Thursday 31 March 2011

ONS reports on EU

Helen, Your Freedom and Ours, reports on the Independent article of this version by the Daily Telegraph and quoting from the Independent, writes:
"Nice to have those official figures, though we know that HMG will not have a cost/benefit analysis of the country's membership of the EU because, as so many Ministers have pointed out over the years, the benefits are too obvious to need enumeration. Or words to that effect.

One of those benefits is supposed to be trade though why we should lose that if we were outside the EU is a mystery nobody has been able to solve. On the other hand, if we were outside it we might decide not to trade with the rest of that shower anyway.
" The ONS also revealed that the UK's trade deficit with the EU ballooned from £14.3bn to £46.6bn last year.

The UK Exchequer is further exposed to rescuing distressed members of the eurozone via a small European Commission fund and Britain's contributions to the IMF, which is also helping fund eurozone bailouts. In all, this could amount to around £10bn in rescue loans."
Well, goodness me, those benefits are all too obvious, are they not?"
Which is exactly why there never will be a government cost/benefit analysis and for the Treasury, in the Daily Telegraph report, to  react with dismay to the increase in payments and say they were working to restrict further rises is totally laughable - just how do they intend to do that? 

Cameron may wish the EU would disappear off the political agenda (much as we wish Cameron would disappear off the political scene, taking MiliE and Clegg with him - but again I digress) however it is doing just the opposite - an increase in public awareness aided and abetted, no less, by the EU Commission.

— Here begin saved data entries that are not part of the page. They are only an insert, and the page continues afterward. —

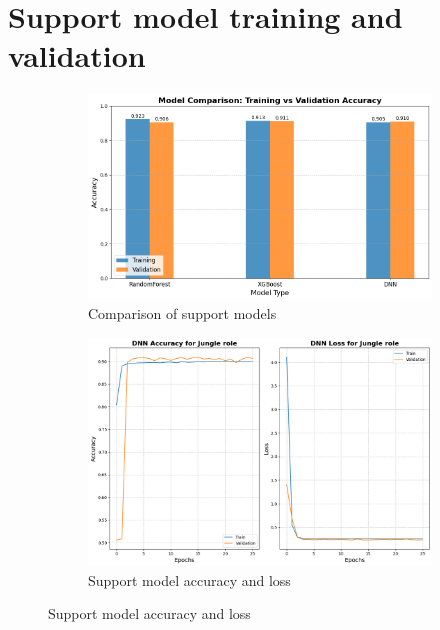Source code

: \documentclass[12pt, a4paper]{article}
\begin{document}
\section{Support model training and validation}\label{sec:support_model_training}
\begin{figure}[!ht]
    \centering
    \begin{subfigure}[b]{0.8\textwidth}
        \centering
        \includegraphics[width=\textwidth]{figures/2_support_model_comparison.png}
        \caption{Comparison of support models}
    \end{subfigure}
    \begin{subfigure}[b]{0.8\textwidth}
        \centering
        \includegraphics[width=\textwidth]{figures/2_support_model_acc_loss.png}
        \caption{Support model accuracy and loss}
    \end{subfigure}
\end{figure}
\end{document}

To mis-quote Churchill:  both at home and within the EU, never have so few brought so much misery to so many.

7 comments:

Tufty said...

One character in last night’s Midsomer Murders was a would-be MEP. A casual comment made about this fact was ‘so he must be bent.’

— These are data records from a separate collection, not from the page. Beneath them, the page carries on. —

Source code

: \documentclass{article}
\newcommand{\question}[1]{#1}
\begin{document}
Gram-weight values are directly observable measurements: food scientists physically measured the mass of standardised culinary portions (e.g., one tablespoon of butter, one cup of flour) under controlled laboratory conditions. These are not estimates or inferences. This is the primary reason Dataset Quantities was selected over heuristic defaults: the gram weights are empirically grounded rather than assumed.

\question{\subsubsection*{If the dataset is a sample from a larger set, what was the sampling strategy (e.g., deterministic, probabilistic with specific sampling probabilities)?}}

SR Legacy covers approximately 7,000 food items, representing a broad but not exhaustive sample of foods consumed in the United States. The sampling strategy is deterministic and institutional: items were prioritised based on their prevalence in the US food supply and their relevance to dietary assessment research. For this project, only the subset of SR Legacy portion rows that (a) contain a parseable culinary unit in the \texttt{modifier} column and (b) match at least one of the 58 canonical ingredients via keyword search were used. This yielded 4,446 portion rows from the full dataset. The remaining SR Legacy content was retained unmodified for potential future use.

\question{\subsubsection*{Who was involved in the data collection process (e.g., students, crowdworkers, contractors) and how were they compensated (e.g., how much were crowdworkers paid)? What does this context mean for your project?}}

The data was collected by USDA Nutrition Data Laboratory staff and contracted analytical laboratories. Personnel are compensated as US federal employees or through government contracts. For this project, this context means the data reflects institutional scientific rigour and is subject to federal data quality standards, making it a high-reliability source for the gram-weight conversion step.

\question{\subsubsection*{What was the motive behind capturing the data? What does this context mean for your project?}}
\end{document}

A common enough comment these days, but casual awareness of ingrained EU corruption is now part of our culture even in the mass media. Needless to say, the character was in fact bent.

The Gray Monk said...

One major reason for the increase in the deficit is that almost all our heavy manufacturing is now done in the EU. Having sold all our industrial companies to Offshore Investors, they've moved the jobs to where there are workforces that are more willing to work, less expensive and far, far less likely to cause trouble using the wonderful new powers to troublemakers in Harman's "Equalities Act."

HMRC used to say that 80% of our exports went to the EU, true, as long as you realise that this figure included everything loaded for transfer and reshipping from the Europort in Rotterdam. Now, of course, we don't export much because we don't make it anymore...

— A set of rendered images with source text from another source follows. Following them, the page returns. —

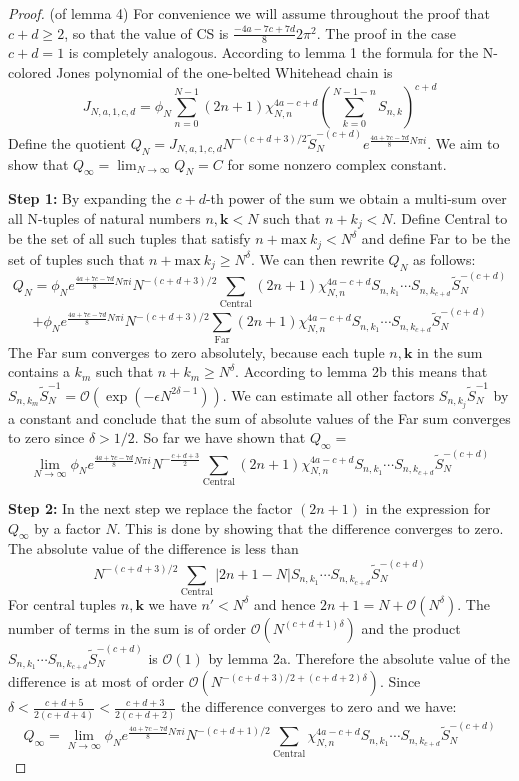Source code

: \documentclass[letterpaper]{article}
\begin{document}
\begin{proof} (of lemma 4)
For convenience we will assume throughout the proof that $c+d \geq 2$, so that the value of CS is $\frac{-4a-7c+7d}{8}2\pi^2$. The proof in the case $c+d =1$ is completely analogous. According to lemma 1 the formula for the N-colored Jones polynomial of the one-belted
Whitehead chain is
$$J_{N,a,1,c,d} =  \phi_N\sum_{n=0}^{N-1}(2n+1)\chi_{N,n}^{4a-c+d}\left(\sum_{k=0}^{N-1-n} S_{n,k}\right)^{c+d}$$
Define the quotient $Q_N =
J_{N,a,1,c,d}N^{-(c+d+3)/2}\tilde{S}_N^{-(c+d)}e^{\frac{4a+7c-7d}{8}N\pi
i}$. We aim to show that $Q_\infty = \lim_{N\to\infty}Q_N = C$ for
some nonzero complex constant.\newline

\noindent\textbf{Step 1:} By expanding the $c+d$-th power of the
sum we obtain a multi-sum over all N-tuples of natural numbers
$n,\mathbf{k}<N$ such that $n+k_j<N$. Define Central to be the set
of all such tuples that satisfy $n+ \mathrm{max}\ k_j < N^\delta$
and define Far to be the set of tuples such that $n+ \mathrm{max}\
k_j \geq N^\delta$. We can then rewrite $Q_N$ as follows:
$$Q_N=\phi_N e^{\frac{4a+7c-7d}{8}N\pi i} N^{-(c+d+3)/2}\sum_{\mathrm{Central}}(2n+1)\chi_{N,n}^{4a-c+d}S_{n,k_1}\cdots S_{n,k_{c+d}}\tilde{S}_N^{-(c+d)}$$ $$+\phi_N e^{\frac{4a+7c-7d}{8}N\pi i} N^{-(c+d+3)/2}\sum_{\mathrm{Far}}(2n+1)\chi_{N,n}^{4a-c+d}S_{n,k_1}\cdots S_{n,k_{c+d}}\tilde{S}_N^{-(c+d)}$$
The Far sum converges to zero absolutely, because each tuple
$n,\mathbf{k}$ in the sum contains a $k_m$ such that $n+k_m\geq
N^\delta$. According to lemma 2b this means that
$S_{n,k_m}\tilde{S}_N^{-1}=\mathcal{O}(\exp(-\epsilon
N^{2\delta-1}))$. We can estimate all other factors
$S_{n,k_j}\tilde{S}_N^{-1}$ by a constant and conclude that the
sum of absolute values of the Far sum converges to zero since $\delta > 1/2$. So far we have shown that $Q_\infty=$ $$\lim_{N\to\infty} \phi_N e^{\frac{4a+7c-7d}{8}N\pi i} N^{-\frac{c+d+3}{2}}\sum_{\mathrm{Central}}(2n+1)\chi_{N,n}^{4a-c+d}S_{n,k_1}\cdots S_{n,k_{c+d}}\tilde{S}_N^{-(c+d)}$$

\noindent \textbf{Step 2:} In the next step we replace the factor $(2n+1)$
in the expression for $Q_\infty$ by a factor $N$. This is done by
showing that the difference converges to zero. The absolute value
of the difference is less than
$$N^{-(c+d+3)/2}\sum_{\mathrm{Central}}|2n+1-N|S_{n,k_1}\cdots
S_{n,k_{c+d}}\tilde{S}_N^{-(c+d)}$$ For central tuples
$n,\mathbf{k}$ we have $n'<N^\delta$ and hence
$2n+1=N+\mathcal{O}(N^\delta)$. The number of terms in the sum is
of order $\mathcal{O}(N^{(c+d+1)\delta})$ and the product
$S_{n,k_1}\cdots S_{n,k_{c+d}}\tilde{S}_N^{-(c+d)}$ is $\mathcal{O}(1)$ by lemma 2a. Therefore the absolute value of the
difference is at most of order
$\mathcal{O}(N^{-(c+d+3)/2+(c+d+2)\delta})$. Since $\delta <
\frac{c+d+5}{2(c+d+4)}<\frac{c+d+3}{2(c+d+2)}$ the difference
converges to zero and we have: $$Q_\infty= \lim_{N\to\infty}\phi_N
e^{\frac{4a+7c-7d}{8}N\pi i}
N^{-(c+d+1)/2}\sum_{\mathrm{Central}}\chi_{N,n}^{4a-c+d}S_{n,k_1}\cdots
S_{n,k_{c+d}}\tilde{S}_N^{-(c+d)}$$


\end{proof}
\end{document}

It's all a matter of perspective, and Whitehall never looks outside of their Ivory Tower.

Jacobite said...

The tipping point of this EU totalitarian state will eventually come to a head, people I think are getting better informed through the internet, I hope that point comes sooner rather than later.

WitteringsfromWitney said...

T: Hardly watch tv and def not MM, however at least the character involved was ''typecast'!

TGM: Personally I am of the view that heavy industry was run down as part of the plan to weaken this country.

WitteringsfromWitney said...

J: Hopefully you are right - I am fed up greasing the piano wire to ensure smooth working!

TomTom said...

China has all the benefits of tariff-free access to the EU thanks to William Clinton.

By granting China MFN Status the EU was obliged under the US-EU Treaty to grant the same and so China has no EU Social Costs to bear but has Tariff Free Access to compete with local producers.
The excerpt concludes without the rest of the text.